A Note by the Artist
The American poet, Charles Olson described the process of composing poetry as an open field; words forming their meaning directly and concretely on this ‘landscape made of paper’. I have always felt the visual experience as collaboration with this open field; sensitized to everything I could bring to it and receive from it through the interaction of light, chemistry, film and paper.
Photographing and printing have been one of transformation from the literal to the imagined; from the seen to the felt; from the invisible to the visible. The poetic insight for me is one of intangible qualities that can sustain a viewer through a core mystery made manifest by the artist.
-- Denny Moers
Denny Moers has become known for his highly imaginative, technically innovative photographs, which encompass subject matter as diverse as New England architecture, medieval wall frescoes, ancient Egyptian tomb reliefs, contemporary construction sites and most recently, western desertscapes. he uses the term photographic monoprint to describe the unique quality of each of his images, which he creates by controlling the action of light on the chemicals in sensitized photographic paper during the print developing process.

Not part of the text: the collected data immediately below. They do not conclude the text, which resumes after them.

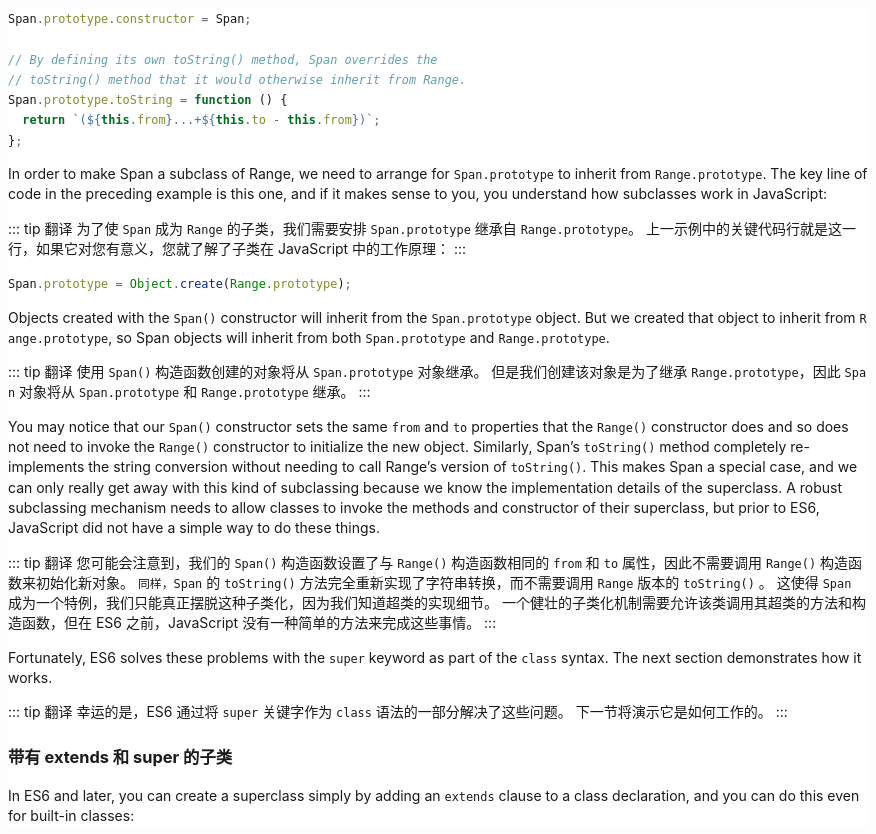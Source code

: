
 ```js
Span.prototype.constructor = Span;

// By defining its own toString() method, Span overrides the
// toString() method that it would otherwise inherit from Range.
Span.prototype.toString = function () {
  return `(${this.from}...+${this.to - this.from})`;
};
```

In order to make Span a subclass of Range, we need to arrange for `Span.prototype` to inherit from `Range.prototype`. The key line of code in the preceding example is this one, and if it makes sense to you, you understand how subclasses work in JavaScript:

::: tip 翻译
为了使 `Span` 成为 `Range` 的子类，我们需要安排 `Span.prototype` 继承自 `Range.prototype`。 上一示例中的关键代码行就是这一行，如果它对您有意义，您就了解了子类在 JavaScript 中的工作原理：
:::

```js
Span.prototype = Object.create(Range.prototype);
```

Objects created with the `Span()` constructor will inherit from the `Span.prototype` object. But we created that object to inherit from `Range.prototype`, so Span objects will inherit from both `Span.prototype` and `Range.prototype`.

::: tip 翻译
使用 `Span()` 构造函数创建的对象将从 `Span.prototype` 对象继承。 但是我们创建该对象是为了继承 `Range.prototype`，因此 `Span` 对象将从 `Span.prototype` 和 `Range.prototype` 继承。
:::

You may notice that our `Span()` constructor sets the same `from` and `to` properties that the `Range()` constructor does and so does not need to invoke the `Range()` constructor to initialize the new object. Similarly, Span’s `toString()` method completely re-implements the string conversion without needing to call Range’s version of `toString()`. This makes Span a special case, and we can only really get away with this kind of subclassing because we know the implementation details of the superclass. A robust subclassing mechanism needs to allow classes to invoke the methods and constructor of their superclass, but prior to ES6, JavaScript did not have a simple way to do these things.

::: tip 翻译
您可能会注意到，我们的 `Span()` 构造函数设置了与 `Range()` 构造函数相同的 `from` 和 `to` 属性，因此不需要调用 `Range()` 构造函数来初始化新对象。 `同样，Span` 的 `toString()` 方法完全重新实现了字符串转换，而不需要调用 `Range` 版本的 `toString()` 。 这使得 `Span` 成为一个特例，我们只能真正摆脱这种子类化，因为我们知道超类的实现细节。 一个健壮的子类化机制需要允许该类调用其超类的方法和构造函数，但在 ES6 之前，JavaScript 没有一种简单的方法来完成这些事情。
:::

Fortunately, ES6 solves these problems with the `super` keyword as part of the `class` syntax. The next section demonstrates how it works.

::: tip 翻译
幸运的是，ES6 通过将 `super` 关键字作为 `class` 语法的一部分解决了这些问题。 下一节将演示它是如何工作的。
:::

### 带有 extends 和 super 的子类

In ES6 and later, you can create a superclass simply by adding an `extends` clause to a class declaration, and you can do this even for built-in classes:
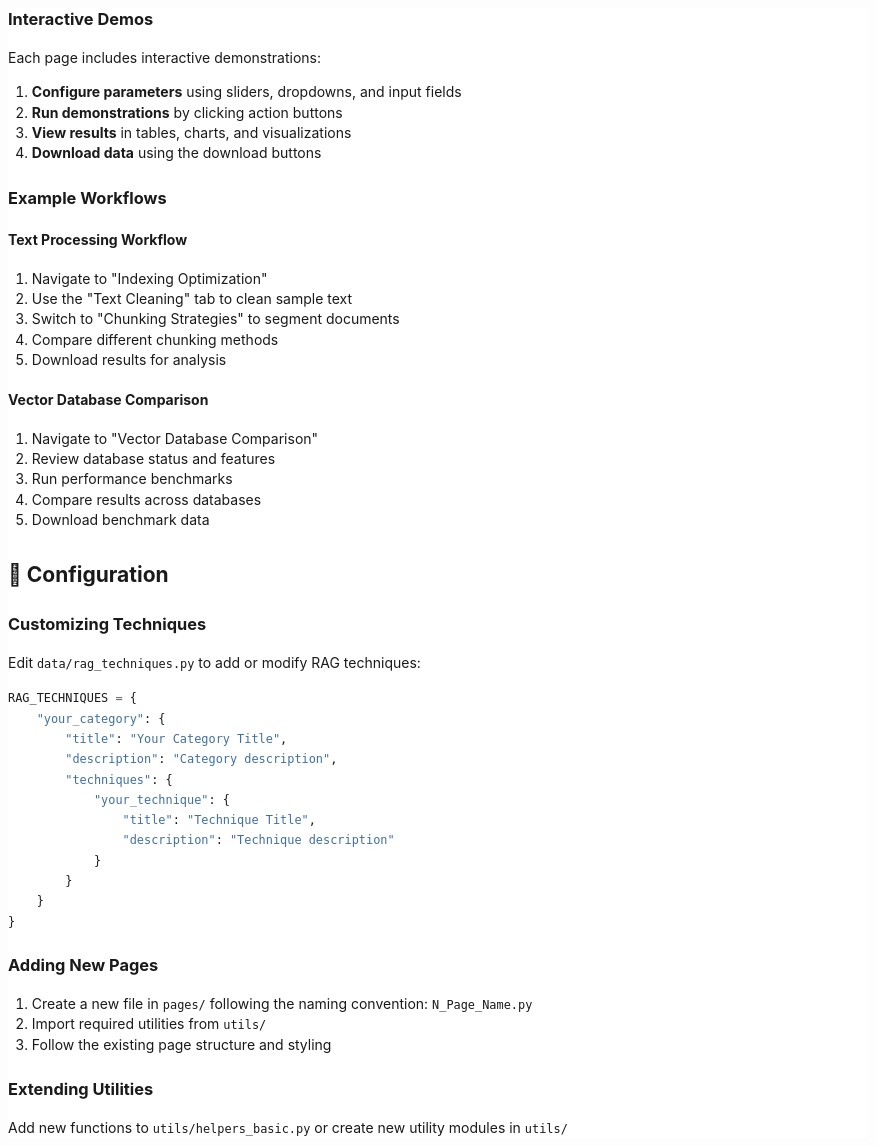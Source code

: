 ### Interactive Demos
Each page includes interactive demonstrations:
1. **Configure parameters** using sliders, dropdowns, and input fields
2. **Run demonstrations** by clicking action buttons
3. **View results** in tables, charts, and visualizations
4. **Download data** using the download buttons

### Example Workflows

#### Text Processing Workflow
1. Navigate to "Indexing Optimization"
2. Use the "Text Cleaning" tab to clean sample text
3. Switch to "Chunking Strategies" to segment documents
4. Compare different chunking methods
5. Download results for analysis

#### Vector Database Comparison
1. Navigate to "Vector Database Comparison"
2. Review database status and features
3. Run performance benchmarks
4. Compare results across databases
5. Download benchmark data

## 🔧 Configuration

### Customizing Techniques
Edit `data/rag_techniques.py` to add or modify RAG techniques:
```python
RAG_TECHNIQUES = {
    "your_category": {
        "title": "Your Category Title",
        "description": "Category description",
        "techniques": {
            "your_technique": {
                "title": "Technique Title",
                "description": "Technique description"
            }
        }
    }
}
```

### Adding New Pages
1. Create a new file in `pages/` following the naming convention: `N_Page_Name.py`
2. Import required utilities from `utils/`
3. Follow the existing page structure and styling

### Extending Utilities
Add new functions to `utils/helpers_basic.py` or create new utility modules in `utils/`
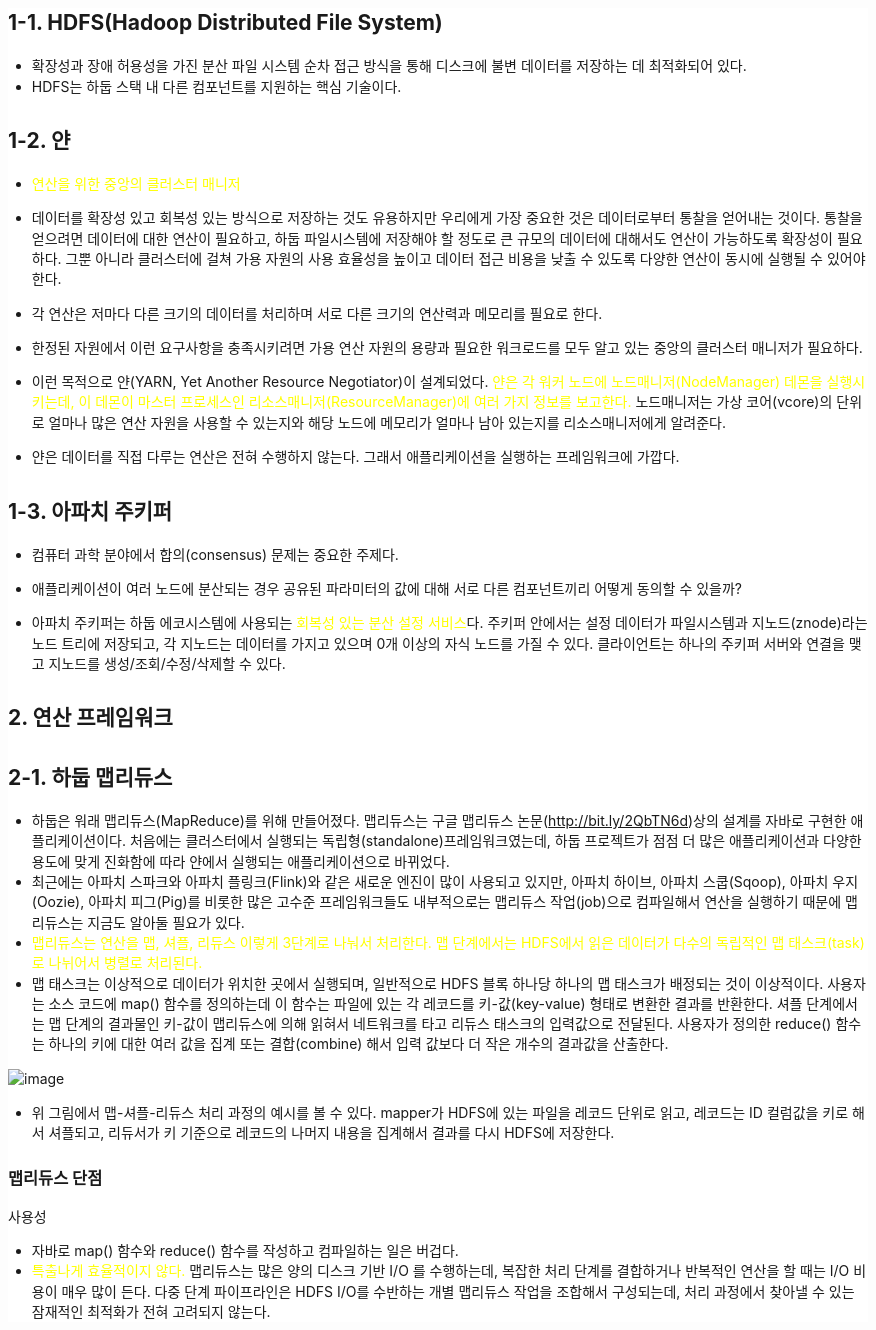## 1-1. HDFS(Hadoop Distributed File System)
- 확장성과 장애 허용성을 가진 분산 파일 시스템
순차 접근 방식을 통해 디스크에 불변 데이터를 저장하는 데 최적화되어 있다. 
- HDFS는 하둡 스택 내 다른 컴포넌트를 지원하는 핵심 기술이다.

## 1-2. 얀
- <span style="color:yellow">연산을 위한 중앙의 클러스터 매니저</span>
- 데이터를 확장성 있고 회복성 있는 방식으로 저장하는 것도 유용하지만 우리에게 가장 중요한 것은 데이터로부터 통찰을 얻어내는 것이다. 통찰을 얻으려면 데이터에 대한 연산이 필요하고, 하둡 파일시스템에 저장해야 할 정도로 큰 규모의 데이터에 대해서도 연산이 가능하도록 확장성이 필요하다. 그뿐 아니라 클러스터에 걸쳐 가용 자원의 사용 효율성을 높이고 데이터 접근 비용을 낮출 수 있도록 다양한 연산이 동시에 실행될 수 있어야 한다.
- 각 연산은 저마다 다른 크기의 데이터를 처리하며 서로 다른 크기의 연산력과 메모리를 필요로 한다.
- 한정된 자원에서 이런 요구사항을 충족시키려면 가용 연산 자원의 용량과 필요한 워크로드를 모두 알고 있는 중앙의 클러스터 매니저가 필요하다.
- 이런 목적으로 얀(YARN, Yet Another Resource Negotiator)이 설계되었다. <span style="color:yellow">얀은 각 워커 노드에 노드매니저(NodeManager) 데몬을 실행시키는데, 이 데몬이 마스터 프로세스인 리소스매니저(ResourceManager)에 여러 가지 정보를 보고한다.</span> 노드매니저는 가상 코어(vcore)의 단위로 얼마나 많은 연산 자원을 사용할 수 있는지와 해당 노드에 메모리가 얼마나 남아 있는지를 리소스매니저에게 알려준다. 

- 얀은 데이터를 직접 다루는 연산은 전혀 수행하지 않는다. 그래서 애플리케이션을 실행하는 프레임워크에 가깝다.

## 1-3. 아파치 주키퍼
- 컴퓨터 과학 분야에서 합의(consensus) 문제는 중요한 주제다.
- 애플리케이션이 여러 노드에 분산되는 경우 공유된 파라미터의 값에 대해 서로 다른 컴포넌트끼리 어떻게 동의할 수 있을까?

- 아파치 주키퍼는 하둡 에코시스템에 사용되는 <span style="color:yellow">회복성 있는 분산 설정 서비스</span>다. 주키퍼 안에서는 설정 데이터가 파일시스템과 지노드(znode)라는 노드 트리에 저장되고, 각 지노드는 데이터를 가지고 있으며 0개 이상의 자식 노드를 가질 수 있다. 클라이언트는 하나의 주키퍼 서버와 연결을 맺고 지노드를 생성/조회/수정/삭제할 수 있다.


## 2. 연산 프레임워크
## 2-1. 하둡 맵리듀스
- 하둡은 워래 맵리듀스(MapReduce)를 위해 만들어졌다. 맵리듀스는 구글 맵리듀스 논문(http://bit.ly/2QbTN6d)상의 설계를 자바로 구현한 애플리케이션이다. 처음에는 클러스터에서 실행되는 독립형(standalone)프레임워크였는데, 하둡 프로젝트가 점점 더 많은 애플리케이션과 다양한 용도에 맞게 진화함에 따라 얀에서 실행되는 애플리케이션으로 바뀌었다.
- 최근에는 아파치 스파크와 아파치 플링크(Flink)와 같은 새로운 엔진이 많이 사용되고 있지만, 아파치 하이브, 아파치 스쿱(Sqoop), 아파치 우지(Oozie), 아파치 피그(Pig)를 비롯한 많은 고수준 프레임워크들도 내부적으로는 맵리듀스 작업(job)으로 컴파일해서 연산을 실행하기 때문에 맵리듀스는 지금도 알아둘 필요가 있다.
- <span style="color:yellow">맵리듀스는 연산을 맵, 셔플, 리듀스 이렇게 3단계로 나눠서 처리한다. 맵 단계에서는 HDFS에서 읽은 데이터가 다수의 독립적인 맵 태스크(task)로 나뉘어서 병렬로 처리된다.</span>
- 맵 태스크는 이상적으로 데이터가 위치한 곳에서 실행되며, 일반적으로 HDFS 블록 하나당 하나의 맵 태스크가 배정되는 것이 이상적이다. 사용자는 소스 코드에 map() 함수를 정의하는데 이 함수는 파일에 있는 각 레코드를 키-값(key-value) 형태로 변환한 결과를 반환한다. 셔플 단계에서는 맵 단계의 결과물인 키-값이 맵리듀스에 의해 읽혀서 네트워크를 타고 리듀스 태스크의 입력값으로 전달된다. 사용자가 정의한 reduce() 함수는 하나의 키에 대한 여러 값을 집계 또는 결합(combine) 해서 입력 값보다 더 작은 개수의 결과값을 산출한다. 

![image](https://user-images.githubusercontent.com/51036842/188633883-35b9174a-a9e3-4432-af37-ec21f0810e9c.png)

- 위 그림에서 맵-셔플-리듀스 처리 과정의 예시를 볼 수 있다. mapper가 HDFS에 있는 파일을 레코드 단위로 읽고, 레코드는 ID 컬럼값을 키로 해서 셔플되고, 리듀서가 키 기준으로 레코드의 나머지 내용을 집계해서 결과를 다시 HDFS에 저장한다.

### 맵리듀스 단점
사용성
- 자바로 map() 함수와 reduce() 함수를 작성하고 컴파일하는 일은 버겁다.
- <span style="color:yellow">특출나게 효율적이지 않다.</span> 맵리듀스는 많은 양의 디스크 기반 I/O 를 수행하는데, 복잡한 처리 단계를 결합하거나 반복적인 연산을 할 때는 I/O 비용이 매우 많이 든다. 다중 단계 파이프라인은 HDFS I/O를 수반하는 개별 맵리듀스 작업을 조합해서 구성되는데, 처리 과정에서 찾아낼 수 있는 잠재적인 최적화가 전혀 고려되지 않는다.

His black and white pictures thus exhibit an extraordinary range of colors, from black to deep rust to pale reds and rich blues.
Denny Moers was born in Detroit, Michigan in 1953. He received his B.A. from Empire State College, (SUNY NY) in 1975 and an M.F.A. from the Visual Studies Work- shop in 1977. During the early eighties, he worked as Aaron Siskind's first assistant. He currently is adjunct professor of photography at Roger Williams University in Bristol, Rhode Island, and has served as guest lecturer at Harvard University and the Rhode Island School of Design , among other institutions. He has received the Fellowship in Photography Award from the Rhode Island State Council on the Arts three times. His photographs are included in numerous public and private collections, among them the Museum of Fine Arts, Boston; Addison Gallery of American Art in Andover, Massachusetts; the Baltimore Museum of Art; the Bibliotheque Nationale in Paris, the Israel Museum in Jerusalem; and the Museo Rufino Tamayo in Mexico City.
In addition to numerous one-person exhibitions, the artist's work has been included in many important group shows, among the most recent of which have been La Matiere, L'ombre, La Fiction at the Bibliotheque Nationale De France (1994), Degrees of Abstraction-From Moris Lewis to Robert Mapplethorpe (related exhibit), at the Museum of Fine Arts in Boston (1995), and Calm and Commotion: Abstract Art from the Permanent Collection, at the Mississippi Museum of Art (1999).
In his earliest works, Moers drew upon architectural forms and details which he found in buildings throughout New England. These softly colored, elegant images gave way to more complex, richly colored and highly imaginative pictures following a series of trips abroad during the eighties. Narrative wall paintings from the Italian renaissance, medieval Yugoslavian frescoes, Turkish sculptures and scenes of ancient Egypt carved in low relief were transformed and translated by Moers into his own form of visual poetry. In the most recent works, constructions sites and desertscapes are shown as if lit by the palest of sunsets or the most ominous foreboding. But the sunsets, like all of Moers' work, are his creations rather than nature's.
Moers has stated that music and poetry have been the primary influences upon his work. He sees poetry at its best as incorporating both mystery and the sublime. The distinguished poet Robert Creeley has written in his foreword to the catalogue and exhibition, Figments of a Landscape: Photographic Monoprints by Denny Moers: "Feelings are the values here. They prove the stabilizing connection for all these determined landscapes and figures and details of architecture". Moers himself has quoted and feels a particular kinship to the statement made by the German poet Rainer Maria Rilke, who, in describing the angels in his Elegies, claimed that he was trying to "make invisible the visible".